Saturday, November 5, 2011


Remember Swiss lawyer Hans Bodmer ? He pled guilty* in the United States to Money Laundering in 2004. Why has he never served a day in prison, you ask; he has never even been sentenced yet. He was the star witness in the 2009 corruption trial of American handbag manufacturer, Frederic Bourke, and the US Government let him return to Switzerland, to resume the practice of law.

My readers may remember that I wrote about Bodmer a while ago. He was reappointed to the board of directors at Hyposwiss Private Ltd. The bank's press release at the time stated that he was an experienced private banker, and it was stated that he had not been violated Swiss law. It appears that the bank did not consider that his American conviction, for money laundering, disqualified him for the board appointment. What were they thinking ?

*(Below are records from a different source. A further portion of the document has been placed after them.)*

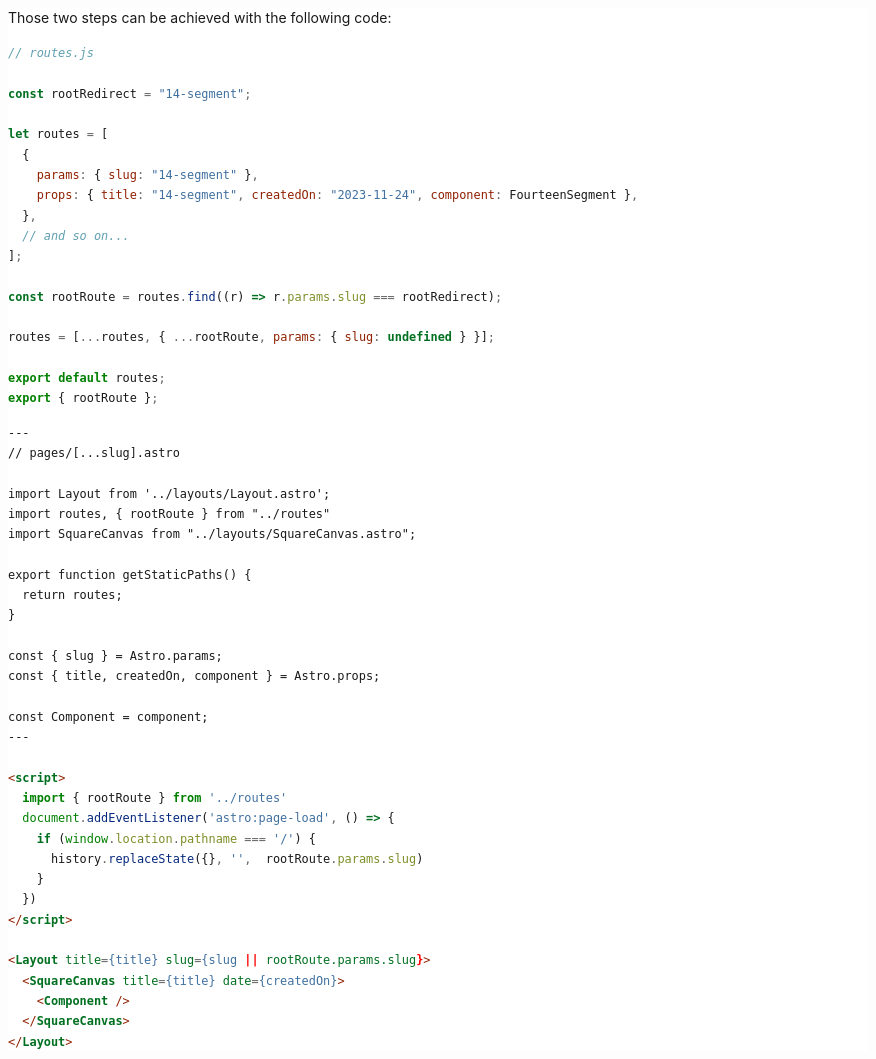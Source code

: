 Those two steps can be achieved with the following code:

```js
// routes.js

const rootRedirect = "14-segment";

let routes = [
  {
    params: { slug: "14-segment" },
    props: { title: "14-segment", createdOn: "2023-11-24", component: FourteenSegment },
  },
  // and so on...
];

const rootRoute = routes.find((r) => r.params.slug === rootRedirect);

routes = [...routes, { ...rootRoute, params: { slug: undefined } }];

export default routes;
export { rootRoute };
```

```html
---
// pages/[...slug].astro

import Layout from '../layouts/Layout.astro';
import routes, { rootRoute } from "../routes"
import SquareCanvas from "../layouts/SquareCanvas.astro";

export function getStaticPaths() {
  return routes;
}

const { slug } = Astro.params;
const { title, createdOn, component } = Astro.props;

const Component = component;
---

<script>
  import { rootRoute } from '../routes'
  document.addEventListener('astro:page-load', () => {
    if (window.location.pathname === '/') {
      history.replaceState({}, '',  rootRoute.params.slug)
    }
  })
</script>

<Layout title={title} slug={slug || rootRoute.params.slug}>
  <SquareCanvas title={title} date={createdOn}>
    <Component />
  </SquareCanvas>
</Layout>

```
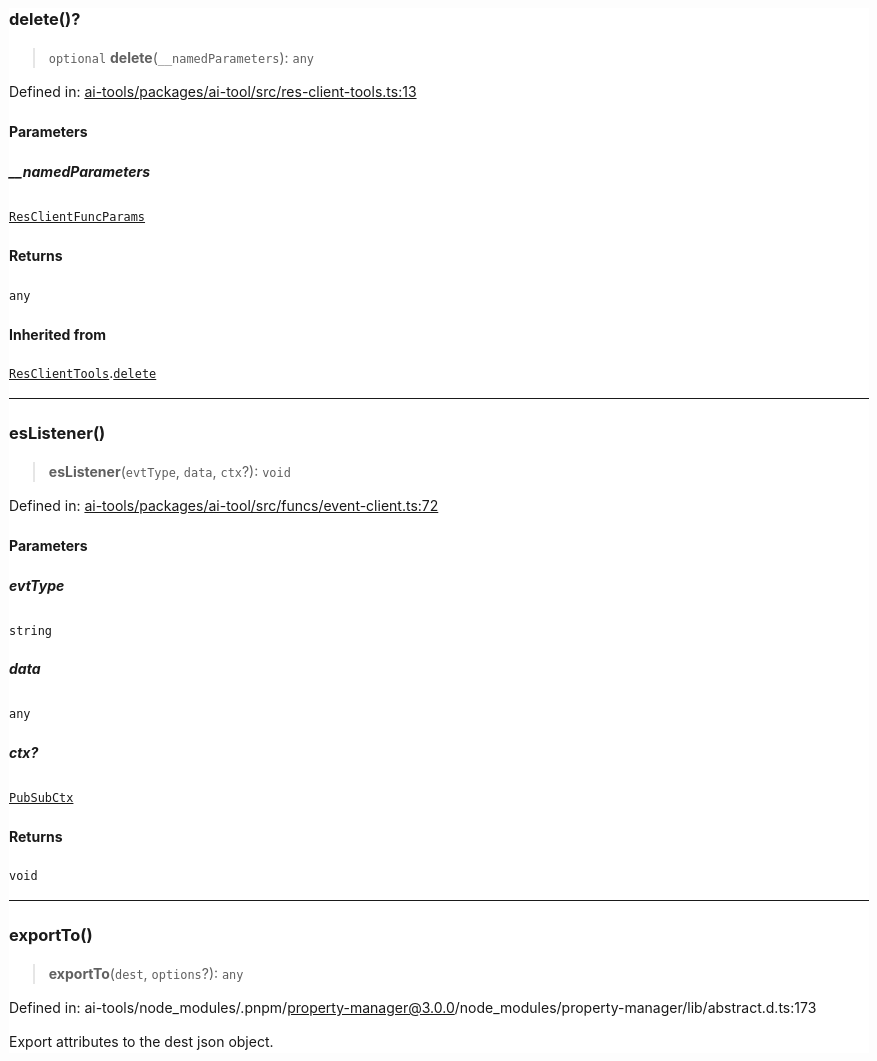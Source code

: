 ### delete()?

> `optional` **delete**(`__namedParameters`): `any`

Defined in: [ai-tools/packages/ai-tool/src/res-client-tools.ts:13](https://github.com/isdk/ai-tool.js/blob/a24331161aecd2d7bbd8dc9f9cd3d984871261cb/src/res-client-tools.ts#L13)

#### Parameters

##### \_\_namedParameters

[`ResClientFuncParams`](../interfaces/ResClientFuncParams.md)

#### Returns

`any`

#### Inherited from

[`ResClientTools`](ResClientTools.md).[`delete`](ResClientTools.md#delete)

***

### esListener()

> **esListener**(`evtType`, `data`, `ctx`?): `void`

Defined in: [ai-tools/packages/ai-tool/src/funcs/event-client.ts:72](https://github.com/isdk/ai-tool.js/blob/a24331161aecd2d7bbd8dc9f9cd3d984871261cb/src/funcs/event-client.ts#L72)

#### Parameters

##### evtType

`string`

##### data

`any`

##### ctx?

[`PubSubCtx`](../type-aliases/PubSubCtx.md)

#### Returns

`void`

***

### exportTo()

> **exportTo**(`dest`, `options`?): `any`

Defined in: ai-tools/node\_modules/.pnpm/property-manager@3.0.0/node\_modules/property-manager/lib/abstract.d.ts:173

Export attributes to the dest json object.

Apparently, their faith in him was misplaced. Bodmer has reportedly been accused of participating in a new money laundering scheme. His conduct has been reported to the Swiss regulator, FINMA. His immediate resignation has been announced by the bank.

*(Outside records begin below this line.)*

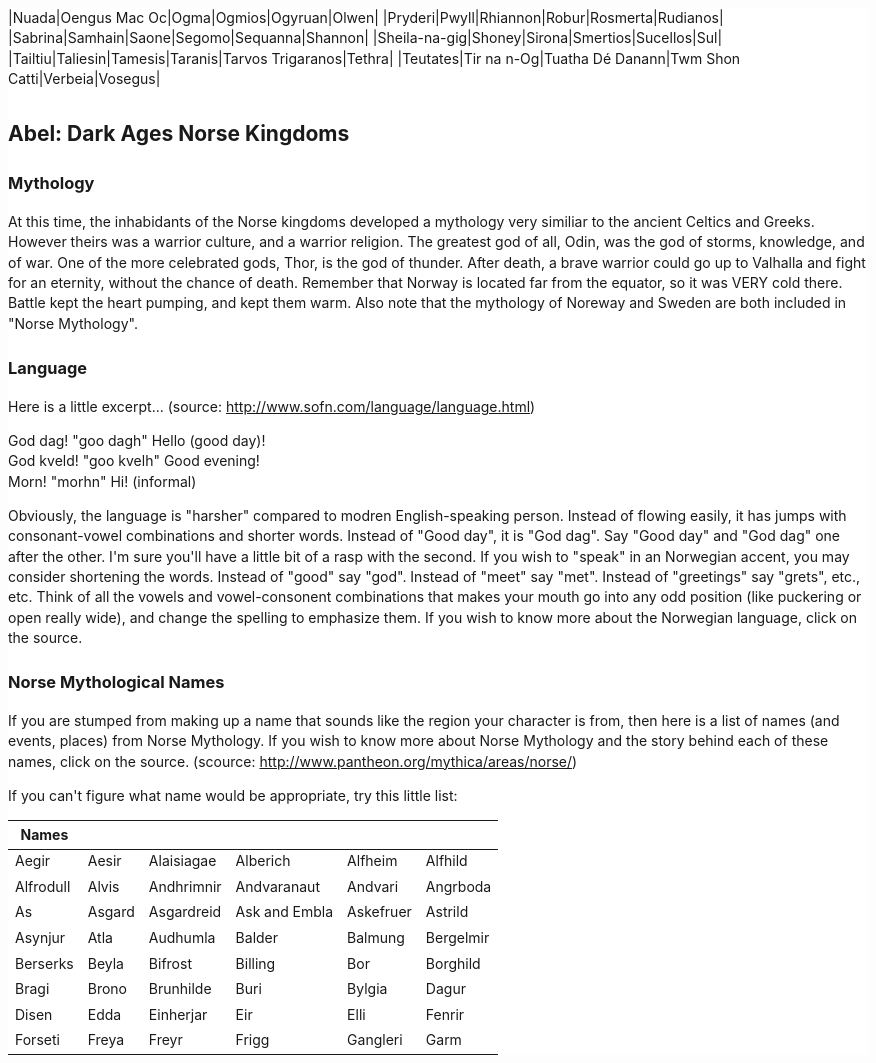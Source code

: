 |Nuada|Oengus Mac Oc|Ogma|Ogmios|Ogyruan|Olwen|
|Pryderi|Pwyll|Rhiannon|Robur|Rosmerta|Rudianos|
|Sabrina|Samhain|Saone|Segomo|Sequanna|Shannon|
|Sheila-na-gig|Shoney|Sirona|Smertios|Sucellos|Sul|
|Tailtiu|Taliesin|Tamesis|Taranis|Tarvos Trigaranos|Tethra|
|Teutates|Tir na n-Og|Tuatha Dé Danann|Twm Shon Catti|Verbeia|Vosegus|

## Abel: Dark Ages Norse Kingdoms

### Mythology

At this time, the inhabidants of the Norse kingdoms developed a mythology very similiar to the ancient Celtics and Greeks. However theirs was a warrior culture, and a warrior religion. The greatest god of all, Odin, was the god of storms, knowledge, and of war. One of the more celebrated gods, Thor, is the god of thunder. After death, a brave warrior could go up to Valhalla and fight for an eternity, without the chance of death. Remember that Norway is located far from the equator, so it was VERY cold there. Battle kept the heart pumping, and kept them warm. Also note that the mythology of Noreway and Sweden are both included in "Norse Mythology".

### Language
Here is a little excerpt...
(source: http://www.sofn.com/language/language.html)

God dag! "goo dagh" Hello (good day)!  
God kveld! "goo kvelh" Good evening!  
Morn! "morhn" Hi! (informal)  

Obviously, the language is "harsher" compared to modren English-speaking person. Instead of flowing easily, it has jumps with consonant-vowel combinations and shorter words. Instead of "Good day", it is "God dag". Say "Good day" and "God dag" one after the other. I'm sure you'll have a little bit of a rasp with the second. If you wish to "speak" in an Norwegian accent, you may consider shortening the words. Instead of "good" say "god". Instead of "meet" say "met". Instead of "greetings" say "grets", etc., etc. Think of all the vowels and vowel-consonent combinations that makes your mouth go into any odd position (like puckering or open really wide), and change the spelling to emphasize them. If you wish to know more about the Norwegian language, click on the source.

### Norse Mythological Names

If you are stumped from making up a name that sounds like the region your character is from, then here is a list of names (and events, places) from Norse Mythology. If you wish to know more about Norse Mythology and the story behind each of these names, click on the source. (scource: http://www.pantheon.org/mythica/areas/norse/)

If you can't figure what name would be appropriate, try this little list:

|Names| | | | | |
|-----|-|-|-|-|-|
|Aegir|Aesir|Alaisiagae|Alberich|Alfheim|Alfhild|
|Alfrodull|Alvis|Andhrimnir|Andvaranaut|Andvari|Angrboda|
|As|Asgard|Asgardreid|Ask and Embla|Askefruer|Astrild|
|Asynjur|Atla|Audhumla|Balder|Balmung|Bergelmir|
|Berserks|Beyla|Bifrost|Billing|Bor|Borghild|
|Bragi|Brono|Brunhilde|Buri|Bylgia|Dagur|
|Disen|Edda|Einherjar|Eir|Elli|Fenrir|
|Forseti|Freya|Freyr|Frigg|Gangleri|Garm|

Bourke is now appealing his conviction, alleging that Bodmer committed perjury at the trial. Perhaps someone at the US Attorneys' office might now want to bring Mr. Bodmer back from Switzerland, and finally sentence him, in a case filed in 2003. Why on earth did they not sentence him after his 2009 testimony was completed, and they got their conviction of Bourke ?

Having been a career money launderer myself, I can testify, from experience, that the only
way to stop someone from  going right back to this kind of conduct is to incarcerate him. Whoever the agents were who had the bright idea to send him back to his Swiss law office, they do not understand how money launderers operate. You incapacitate money launderers, through incarceration, to take them out of circulation; you do not coddle them.
United States vs., Bodmer,  Case No: 03-cr-00947-SAS (SDNY).